Even the meals were part of the propaganda effort. Either because the North Koreans believe that all imperialists have ravenous appetites, or because they wanted to demonstrate that the claims of food shortages and starvation in their country were false, they sought to stuff us, at every meal, with three to four times more food than any human could possibly ingest at one sitting. Each meal, including breakfast, featured soup, at least five kinds of vegetables, a fish dish, a beef dish, a chicken dish, a pork or duck dish, plus a variety of other treats, from spicy squid to bean curd casserole, glassy noodles to scrambled eggs, frankfurters to potato pancakes, and on and on. This imperialist gained ten pounds in six days.

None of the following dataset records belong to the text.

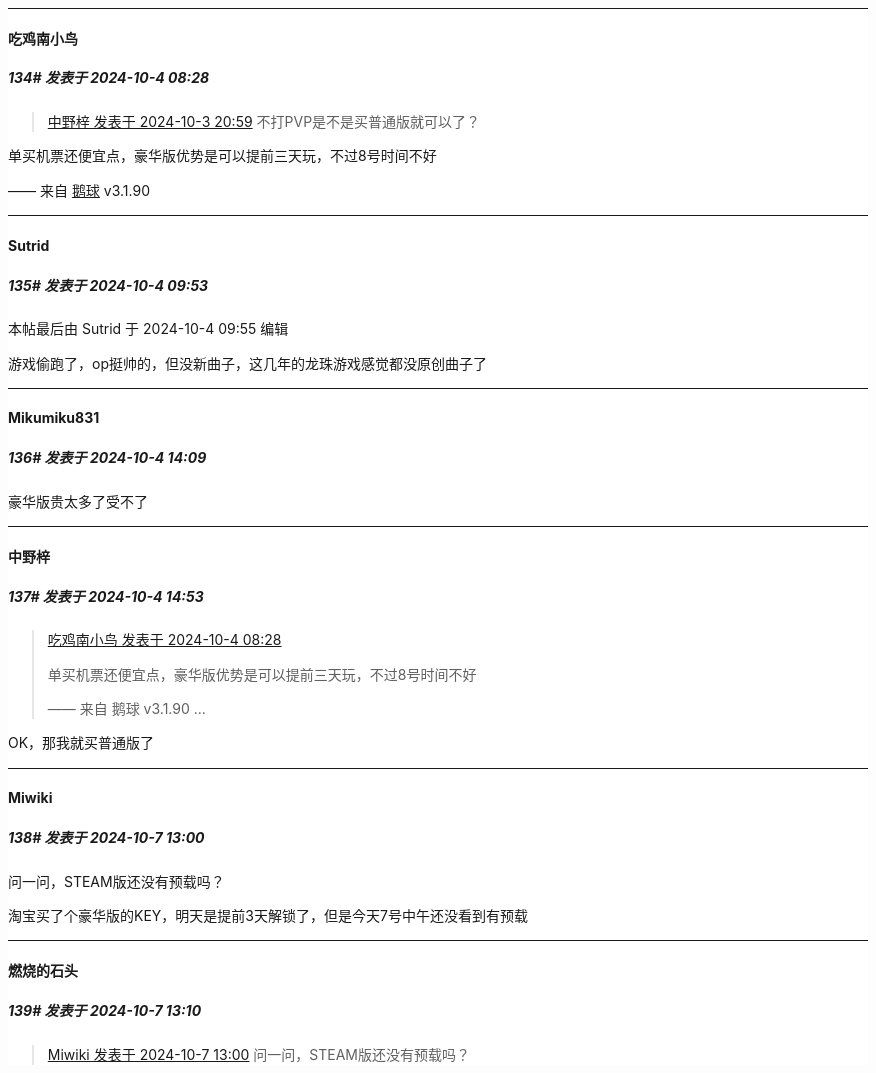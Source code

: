 *****

####  吃鸡南小鸟  
##### 134#       发表于 2024-10-4 08:28

<blockquote><a href="httphttps://bbs.saraba1st.com/2b/forum.php?mod=redirect&amp;goto=findpost&amp;pid=66369220&amp;ptid=2163362" target="_blank">中野梓 发表于 2024-10-3 20:59</a>
不打PVP是不是买普通版就可以了？</blockquote>
单买机票还便宜点，豪华版优势是可以提前三天玩，不过8号时间不好

—— 来自 [鹅球](https://www.pgyer.com/GcUxKd4w) v3.1.90

*****

####  Sutrid  
##### 135#       发表于 2024-10-4 09:53

 本帖最后由 Sutrid 于 2024-10-4 09:55 编辑 

游戏偷跑了，op挺帅的，但没新曲子，这几年的龙珠游戏感觉都没原创曲子了

*****

####  Mikumiku831  
##### 136#       发表于 2024-10-4 14:09

豪华版贵太多了受不了

*****

####  中野梓  
##### 137#       发表于 2024-10-4 14:53

<blockquote><a href="httphttps://bbs.saraba1st.com/2b/forum.php?mod=redirect&amp;goto=findpost&amp;pid=66371600&amp;ptid=2163362" target="_blank">吃鸡南小鸟 发表于 2024-10-4 08:28</a>

单买机票还便宜点，豪华版优势是可以提前三天玩，不过8号时间不好

—— 来自 鹅球 v3.1.90 ...</blockquote>
OK，那我就买普通版了

*****

####  Miwiki  
##### 138#       发表于 2024-10-7 13:00

问一问，STEAM版还没有预载吗？

淘宝买了个豪华版的KEY，明天是提前3天解锁了，但是今天7号中午还没看到有预载

*****

####  燃烧的石头  
##### 139#       发表于 2024-10-7 13:10

<blockquote><a href="httphttps://bbs.saraba1st.com/2b/forum.php?mod=redirect&amp;goto=findpost&amp;pid=66391423&amp;ptid=2163362" target="_blank">Miwiki 发表于 2024-10-7 13:00</a>
问一问，STEAM版还没有预载吗？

Even the amazing Arirang Festival (aka the Mass Games) had a propaganda function, but it was, nevertheless, the greatest show on earth. It featured 100,000 students, soldiers, dancers, singers, acrobats, gymnasts, martial artists, and cutely costumed children, all performing together in absolute split-second unison. Twenty thousand students seated on the far side of the stadium, having practiced for three months, used colored flash cards as they are used nowhere else with such precision. In two seconds, a wave rolled perfectly from one end of the stadium to the other while, down on the stadium floor, thousands of brilliantly costumed dancers and gymnasts flawlessly moved as if one, and then instantly disappeared into the darkness. The true purpose of the Games, aside from impressing the crowds and bringing in lots of foreign currency, is to teach the North Korean people the power of the collective, to demonstrate how the discipline and surrender to the collective required by the Great Leader's form of Communism can produce extraordinary results. It's a performance where one small misstep or mistiming by even one performer could spoil the entire effect. Such mistakes are not tolerated in the land of the Great Leader—and there were no mistakes.

A disturbing aspect of the trip was that Dennis and I and the other American tourists were treated as carriers of an infectious disease—a disease called information—and skillfully prevented from having
any
contact with ordinary citizens, lest we contaminate them with our Western ideas and knowledge of the outside world.

North Korea is the most closed society on the planet, ranked 196 out of 196 by the annual
Freedom of the Press
survey. All access to information from or about the lands beyond its borders is rigidly controlled by the government—no Twitter, Facebook, or YouTube, only Bright Star, which links to official documents and censored news. Of its 25 million citizens, only a few thousand, all members of the hardcore elite, are allowed access to the Internet. TV sets only receive the government stations, which feature slanted news and patriotic propaganda. Personal radios are illegal, but the government jams international broadcasts just in case. Incoming travelers are searched for subversive literature and CDs, and their cell phones are confiscated for the duration of their visits. Private ownership of fax machines is prohibited. Copiers and printers are closely guarded to prevent the dissemination of unauthorized information. Six months before we arrived, a factory worker was publicly executed by a firing squad because he'd spoken by phone to someone in South Korea about the price of rice.